Sensing microscopic viscosity environments with BODIPY-based fluorescent molecular rotors

Student thesis: Doctoral ThesisDoctor of Philosophy


The use of viscosity-sensitive fluorescent probes in biological imaging is becoming increasingly popular, and the first measurements in various different cell types, organelles and even live animals have recently been reported. Yet there remains gaps in the understanding of ‘microviscosity’ and the various viscosity-related fluorescence parameters used to measure it.
In this thesis, I moved away from a generalised notion of cellular viscosity and towards measurement of highly localised viscosity environments in biological organelles. To do this, I employed time- and polarisation-resolved fluorescence imaging and spectroscopy, using the gold-standard of viscosity probes: boron-dipyrromethene (BODIPY)-based fluorescent molecular rotors (FMRs). The objective was to achieve a high degree of local viscosity domain separation.

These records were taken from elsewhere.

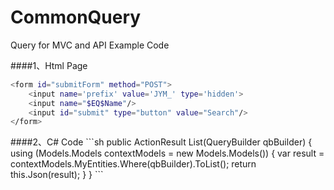 # CommonQuery
Query for MVC and API Example Code

####1、Html Page
```sh
<form id="submitForm" method="POST">
    <input name='prefix' value='JYM_' type='hidden'>
    <input name="$EQ$Name"/>
    <input id="submit" type="button" value="Search"/>
</form>
```
</prev>
####2、C# Code
```sh
public ActionResult List(QueryBuilder qbBuilder)
{
    using (Models.Models contextModels = new Models.Models())
    {
        var result = contextModels.MyEntities.Where(qbBuilder).ToList();
         return this.Json(result);
    }
}
```
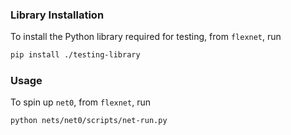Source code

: ### Library Installation

To install the Python library required for testing, from `flexnet`, run
```sh
pip install ./testing-library
```

### Usage

To spin up `net0`, from `flexnet`, run
```sh
python nets/net0/scripts/net-run.py
```
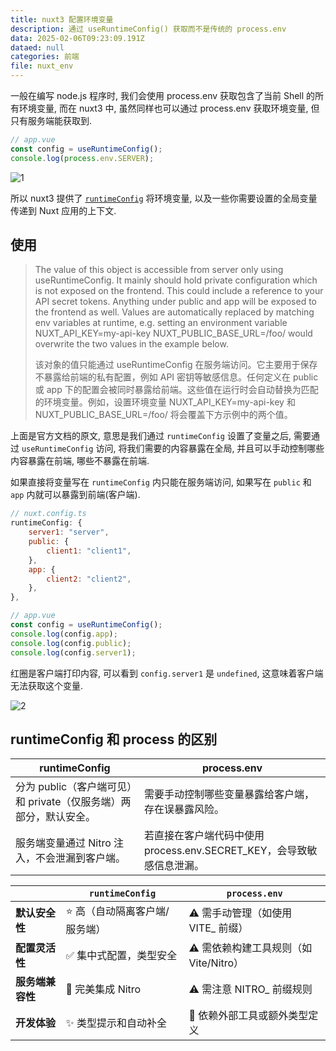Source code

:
 ```yaml
---
title: nuxt3 配置环境变量
description: 通过 useRuntimeConfig() 获取而不是传统的 process.env
data: 2025-02-06T09:23:09.191Z
dataed: null
categories: 前端
file: nuxt_env
---
```


一般在编写 node.js 程序时, 我们会使用 process.env 获取包含了当前 Shell 的所有环境变量, 而在 nuxt3 中, 虽然同样也可以通过 process.env 获取环境变量, 但只有服务端能获取到.

```javascript
// app.vue
const config = useRuntimeConfig();
console.log(process.env.SERVER);
```

![1](https://image.s22y.moe/image/nuxt_env/1.webp)

所以 nuxt3 提供了 [`runtimeConfig`](https://nuxt.com/docs/api/nuxt-config#runtimeconfig-1) 将环境变量, 以及一些你需要设置的全局变量传递到 Nuxt 应用的上下文.

## 使用

> The value of this object is accessible from server only using useRuntimeConfig. It mainly should hold private configuration which is not exposed on the frontend. This could include a reference to your API secret tokens. Anything under public and app will be exposed to the frontend as well. Values are automatically replaced by matching env variables at runtime, e.g. setting an environment variable NUXT_API_KEY=my-api-key NUXT_PUBLIC_BASE_URL=/foo/ would overwrite the two values in the example below.
>
> 该对象的值只能通过 useRuntimeConfig 在服务端访问。它主要用于保存不暴露给前端的私有配置，例如 API 密钥等敏感信息。任何定义在 public 或 app 下的配置会被同时暴露给前端。这些值在运行时会自动替换为匹配的环境变量。例如，设置环境变量 NUXT_API_KEY=my-api-key 和 NUXT_PUBLIC_BASE_URL=/foo/ 将会覆盖下方示例中的两个值。

上面是官方文档的原文, 意思是我们通过 `runtimeConfig` 设置了变量之后, 需要通过 `useRuntimeConfig` 访问, 将我们需要的内容暴露在全局, 并且可以手动控制哪些内容暴露在前端, 哪些不暴露在前端.

如果直接将变量写在 `runtimeConfig` 内只能在服务端访问, 如果写在 `public` 和 `app` 内就可以暴露到前端(客户端).

```javascript
// nuxt.config.ts
runtimeConfig: {
    server1: "server",
    public: {
        client1: "client1",
    },
    app: {
        client2: "client2",
    },
},

// app.vue
const config = useRuntimeConfig();
console.log(config.app);
console.log(config.public);
console.log(config.server1);
```

红圈是客户端打印内容, 可以看到 `config.server1` 是 `undefined`, 这意味着客户端无法获取这个变量.

![2](https://image.s22y.moe/image/nuxt_env/2.webp)

## runtimeConfig 和 process 的区别

|  runtimeConfig                           | process.env                                    |
|------------------------------------------|------------------------------------------------|
| 分为 public（客户端可见）和 private（仅服务端）两部分，默认安全。 | 需要手动控制哪些变量暴露给客户端，存在误暴露风险。                      |
| 服务端变量通过 Nitro 注入，不会泄漏到客户端。               | 若直接在客户端代码中使用 process.env.SECRET_KEY，会导致敏感信息泄漏。 |


|            | `runtimeConfig`     | `process.env`                |
|------------|-------------------|----------------------------|
| **默认安全性**  | ⭐️ 高（自动隔离客户端/服务端） | ⚠️ 需手动管理（如使用 VITE_ 前缀）     |
| **配置灵活性**  | ✅ 集中式配置，类型安全      | ⚠️ 需依赖构建工具规则（如 Vite/Nitro） |
| **服务端兼容性** | 	🔧 完美集成 Nitro    | ⚠️ 需注意 NITRO_ 前缀规则         |
| **开发体验**   | ✨ 类型提示和自动补全       | 🔨 依赖外部工具或额外类型定义           |
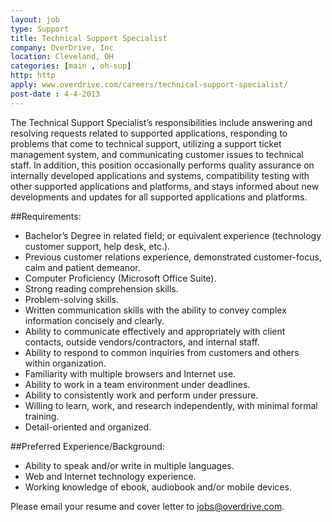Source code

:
 ```yaml
---
layout: job
type: Support
title: Technical Support Specialist
company: OverDrive, Inc
location: Cleveland, OH
categories: [main , oh-sup]
http: http
apply: www.overdrive.com/careers/technical-support-specialist/
post-date : 4-4-2013
---
```


The Technical Support Specialist’s responsibilities include answering and resolving requests related to supported applications, responding to problems that come to technical support, utilizing a support ticket management system, and communicating customer issues to technical staff. In addition, this position occasionally performs quality assurance on internally developed applications and systems, compatibility testing with other supported applications and platforms, and stays informed about new developments and updates for all supported applications and platforms.

##Requirements:

* Bachelor’s Degree in related field; or equivalent experience (technology customer support, help desk, etc.).
* Previous customer relations experience, demonstrated customer-focus, calm and patient demeanor.
* Computer Proficiency (Microsoft Office Suite).
* Strong reading comprehension skills.
* Problem-solving skills.
* Written communication skills with the ability to convey complex information concisely and clearly.
* Ability to communicate effectively and appropriately with client contacts, outside vendors/contractors, and internal staff.
* Ability to respond to common inquiries from customers and others within organization.
* Familiarity with multiple browsers and Internet use.
* Ability to work in a team environment under deadlines.
* Ability to consistently work and perform under pressure.
* Willing to learn, work, and research independently, with minimal formal training.
* Detail-oriented and organized.

##Preferred Experience/Background:

* Ability to speak and/or write in multiple languages.
* Web and Internet technology experience.
* Working knowledge of ebook, audiobook and/or mobile devices.

Please email your resume and cover letter to jobs@overdrive.com.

By combined use of chemical FMR-targeting and physical organelle extraction, I separated the two primary domains of mitochondria: matrix and membrane. This represented the first level of domain separation. Using fluorescence lifetime imaging (FLIM) and two FMRs (mitoBODIPY and BODIPY-C12), I found that both viscosity environments are responsive to small physiolog-ical or environmental changes.
The second level of domain separation was achieved through combined FMR-FLIM and time-resolved fluorescence anisotropy imaging (TR-FAIM), using BODIPY-C12. The method was applied to lipid droplet organelles and artificial analogues. Two viscosity-related parameters, FMR lifetime and rotational correlation time, were determined in the same experiment; they were non-equivalent. Furthermore, molecular dynamics simulations from a collaborator found distinct orientations of the FMR within each system which connected to empirically determined fluorophore populations, resolving the two-component signal.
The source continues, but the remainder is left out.